• THE PROBLEM
Beneath this instruction is a block of data; output from it exactly the lines that run from the one containing "- 11g) WCA делегаты" through the one containing "- 12a1) (Сыртқы", inclusive.

• Plain-text document sources
◆ ◆ ◆

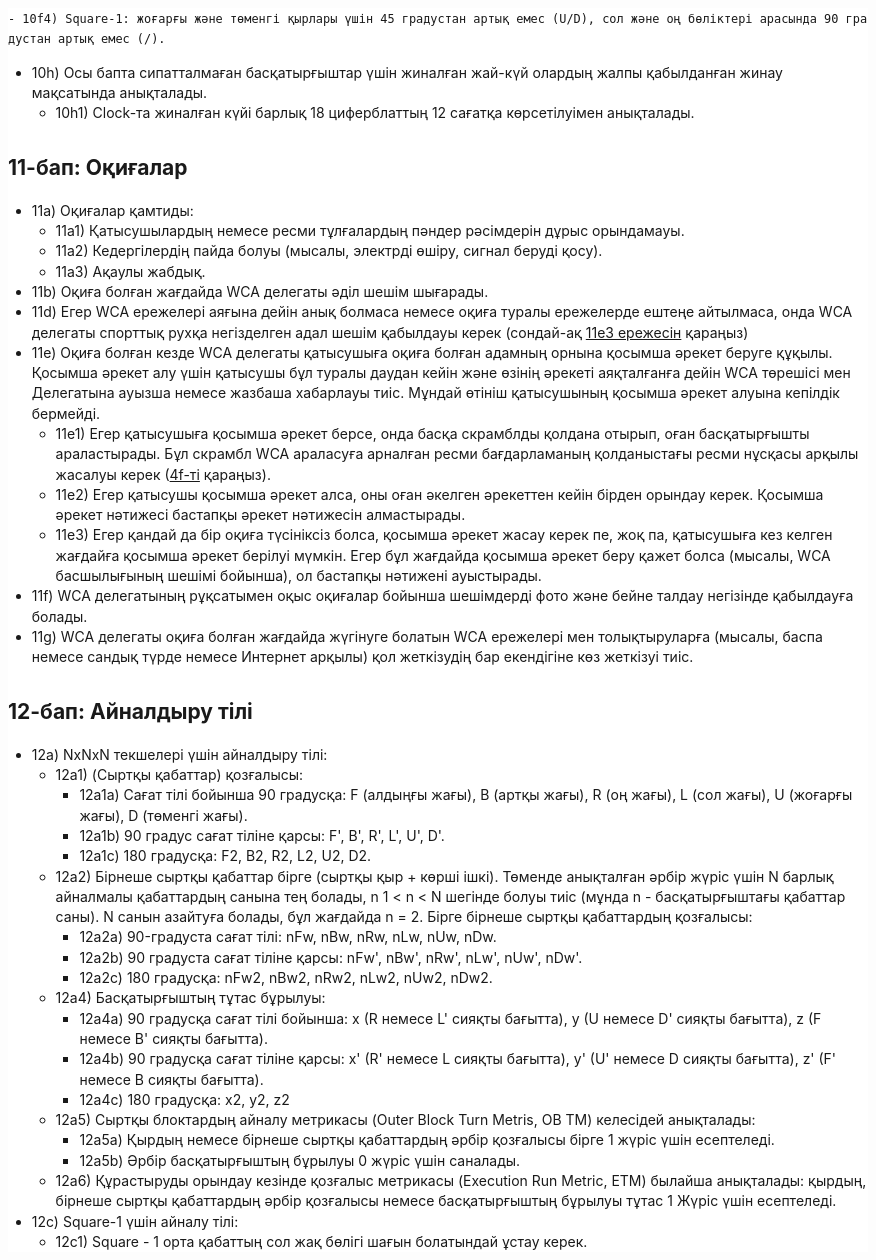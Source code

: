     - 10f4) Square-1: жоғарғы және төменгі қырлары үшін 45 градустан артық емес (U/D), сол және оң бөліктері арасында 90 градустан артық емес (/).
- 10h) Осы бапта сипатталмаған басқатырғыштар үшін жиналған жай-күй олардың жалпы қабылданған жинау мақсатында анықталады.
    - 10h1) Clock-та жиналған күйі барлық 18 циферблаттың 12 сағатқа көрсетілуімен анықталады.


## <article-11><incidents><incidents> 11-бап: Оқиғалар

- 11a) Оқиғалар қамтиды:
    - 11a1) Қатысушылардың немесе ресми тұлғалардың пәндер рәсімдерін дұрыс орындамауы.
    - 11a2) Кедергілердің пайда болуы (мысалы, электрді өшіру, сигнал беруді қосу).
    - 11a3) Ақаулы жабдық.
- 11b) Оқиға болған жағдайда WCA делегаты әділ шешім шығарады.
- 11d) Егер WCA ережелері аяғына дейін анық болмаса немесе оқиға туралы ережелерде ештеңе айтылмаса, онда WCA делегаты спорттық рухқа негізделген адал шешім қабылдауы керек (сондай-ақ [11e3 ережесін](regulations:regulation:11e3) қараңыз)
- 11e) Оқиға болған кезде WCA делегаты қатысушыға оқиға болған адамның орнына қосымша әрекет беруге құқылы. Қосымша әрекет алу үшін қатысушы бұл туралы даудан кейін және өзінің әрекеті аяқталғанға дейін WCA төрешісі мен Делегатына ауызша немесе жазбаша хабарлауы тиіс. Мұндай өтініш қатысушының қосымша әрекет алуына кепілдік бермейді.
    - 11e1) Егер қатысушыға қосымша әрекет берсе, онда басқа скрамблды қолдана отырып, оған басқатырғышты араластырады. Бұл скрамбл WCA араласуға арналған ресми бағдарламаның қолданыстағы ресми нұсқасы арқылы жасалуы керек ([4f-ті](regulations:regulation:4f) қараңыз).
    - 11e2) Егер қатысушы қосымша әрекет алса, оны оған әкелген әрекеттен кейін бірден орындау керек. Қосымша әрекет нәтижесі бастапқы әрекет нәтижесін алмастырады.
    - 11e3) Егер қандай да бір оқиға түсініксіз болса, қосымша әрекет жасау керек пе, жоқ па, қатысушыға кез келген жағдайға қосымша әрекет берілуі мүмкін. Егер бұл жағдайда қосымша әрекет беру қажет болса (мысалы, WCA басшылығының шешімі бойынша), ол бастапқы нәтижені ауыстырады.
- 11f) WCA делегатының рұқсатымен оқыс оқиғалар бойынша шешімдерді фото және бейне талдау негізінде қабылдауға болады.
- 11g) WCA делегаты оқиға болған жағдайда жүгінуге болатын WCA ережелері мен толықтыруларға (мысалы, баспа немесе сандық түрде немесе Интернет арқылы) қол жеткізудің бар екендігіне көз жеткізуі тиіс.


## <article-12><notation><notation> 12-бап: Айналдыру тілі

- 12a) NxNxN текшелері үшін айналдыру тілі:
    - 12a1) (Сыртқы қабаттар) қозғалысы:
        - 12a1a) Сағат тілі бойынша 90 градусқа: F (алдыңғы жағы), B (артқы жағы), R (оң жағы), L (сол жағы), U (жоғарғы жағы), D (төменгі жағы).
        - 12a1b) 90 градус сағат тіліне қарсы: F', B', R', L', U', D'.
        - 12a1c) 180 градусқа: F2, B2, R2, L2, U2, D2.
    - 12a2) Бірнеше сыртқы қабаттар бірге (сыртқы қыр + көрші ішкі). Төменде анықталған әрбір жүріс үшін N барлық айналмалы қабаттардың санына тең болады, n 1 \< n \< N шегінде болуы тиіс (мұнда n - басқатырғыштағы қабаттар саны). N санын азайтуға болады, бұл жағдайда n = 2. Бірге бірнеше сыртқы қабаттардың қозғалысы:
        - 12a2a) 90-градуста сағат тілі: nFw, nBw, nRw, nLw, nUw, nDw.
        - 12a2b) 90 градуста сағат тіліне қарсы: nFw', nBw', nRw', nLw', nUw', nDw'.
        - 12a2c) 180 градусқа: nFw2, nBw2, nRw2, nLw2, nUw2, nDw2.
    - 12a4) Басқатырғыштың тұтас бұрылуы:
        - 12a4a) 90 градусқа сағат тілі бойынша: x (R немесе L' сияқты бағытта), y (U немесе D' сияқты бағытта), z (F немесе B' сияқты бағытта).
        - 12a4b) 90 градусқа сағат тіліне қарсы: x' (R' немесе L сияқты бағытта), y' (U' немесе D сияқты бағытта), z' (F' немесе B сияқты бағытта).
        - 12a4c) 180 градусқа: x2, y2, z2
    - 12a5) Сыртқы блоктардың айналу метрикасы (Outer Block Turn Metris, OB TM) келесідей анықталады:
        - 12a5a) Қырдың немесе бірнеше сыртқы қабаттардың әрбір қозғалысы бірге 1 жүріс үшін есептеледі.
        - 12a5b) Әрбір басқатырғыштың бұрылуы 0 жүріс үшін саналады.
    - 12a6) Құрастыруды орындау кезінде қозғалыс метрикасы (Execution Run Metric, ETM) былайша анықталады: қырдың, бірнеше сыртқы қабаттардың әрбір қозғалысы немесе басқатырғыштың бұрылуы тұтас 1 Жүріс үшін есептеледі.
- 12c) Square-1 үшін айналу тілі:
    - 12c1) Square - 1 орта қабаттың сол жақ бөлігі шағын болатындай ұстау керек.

◆ ◆ ◆

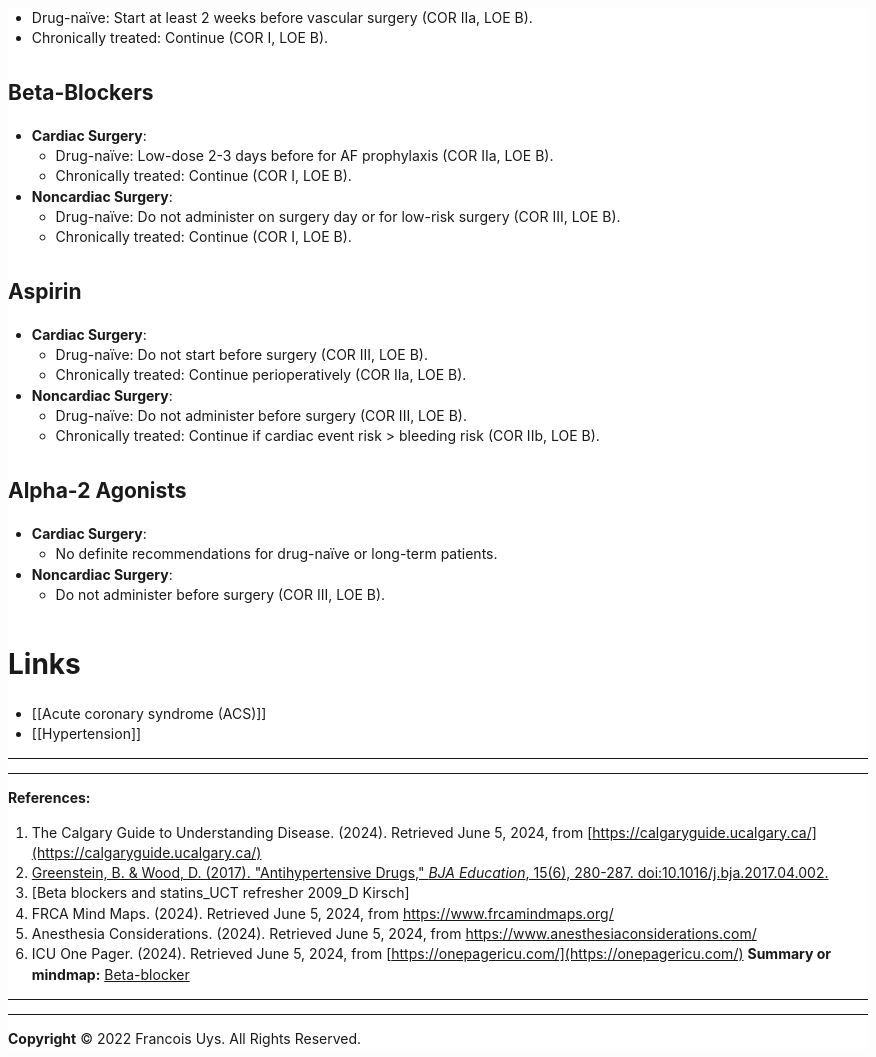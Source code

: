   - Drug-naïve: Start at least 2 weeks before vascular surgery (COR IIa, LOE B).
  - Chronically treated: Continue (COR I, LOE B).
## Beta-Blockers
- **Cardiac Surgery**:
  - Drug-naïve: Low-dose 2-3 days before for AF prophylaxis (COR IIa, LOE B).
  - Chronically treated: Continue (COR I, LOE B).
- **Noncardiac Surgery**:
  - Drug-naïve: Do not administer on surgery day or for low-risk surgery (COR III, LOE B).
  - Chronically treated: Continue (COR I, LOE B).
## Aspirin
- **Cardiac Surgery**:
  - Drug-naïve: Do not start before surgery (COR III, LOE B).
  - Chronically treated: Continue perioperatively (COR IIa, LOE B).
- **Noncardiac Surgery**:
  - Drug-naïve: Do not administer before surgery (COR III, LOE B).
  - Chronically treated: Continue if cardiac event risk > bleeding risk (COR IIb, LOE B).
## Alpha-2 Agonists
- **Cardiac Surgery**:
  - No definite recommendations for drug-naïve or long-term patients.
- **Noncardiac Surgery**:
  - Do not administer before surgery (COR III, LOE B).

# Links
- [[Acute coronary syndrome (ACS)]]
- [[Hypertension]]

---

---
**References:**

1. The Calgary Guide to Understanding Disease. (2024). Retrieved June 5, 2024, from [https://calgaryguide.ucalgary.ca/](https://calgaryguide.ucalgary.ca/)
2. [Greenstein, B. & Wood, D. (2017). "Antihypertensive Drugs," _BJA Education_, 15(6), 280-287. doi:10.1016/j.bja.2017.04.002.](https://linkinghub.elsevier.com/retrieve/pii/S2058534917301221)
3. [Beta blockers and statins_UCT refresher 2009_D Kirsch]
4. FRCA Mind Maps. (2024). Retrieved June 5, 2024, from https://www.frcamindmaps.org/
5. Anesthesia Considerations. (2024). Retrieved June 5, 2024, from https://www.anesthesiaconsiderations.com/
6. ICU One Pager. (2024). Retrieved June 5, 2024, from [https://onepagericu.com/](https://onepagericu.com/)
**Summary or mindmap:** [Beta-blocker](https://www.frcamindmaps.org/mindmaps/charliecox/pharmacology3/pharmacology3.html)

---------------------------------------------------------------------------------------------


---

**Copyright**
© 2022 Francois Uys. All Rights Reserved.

◆ ◆ ◆

• RESULT OF THE EXERCISE
- 11g) WCA делегаты оқиға болған жағдайда жүгінуге болатын WCA ережелері мен толықтыруларға (мысалы, баспа немесе сандық түрде немесе Интернет арқылы) қол жеткізудің бар екендігіне көз жеткізуі тиіс.


## <article-12><notation><notation> 12-бап: Айналдыру тілі

- 12a) NxNxN текшелері үшін айналдыру тілі:
    - 12a1) (Сыртқы қабаттар) қозғалысы:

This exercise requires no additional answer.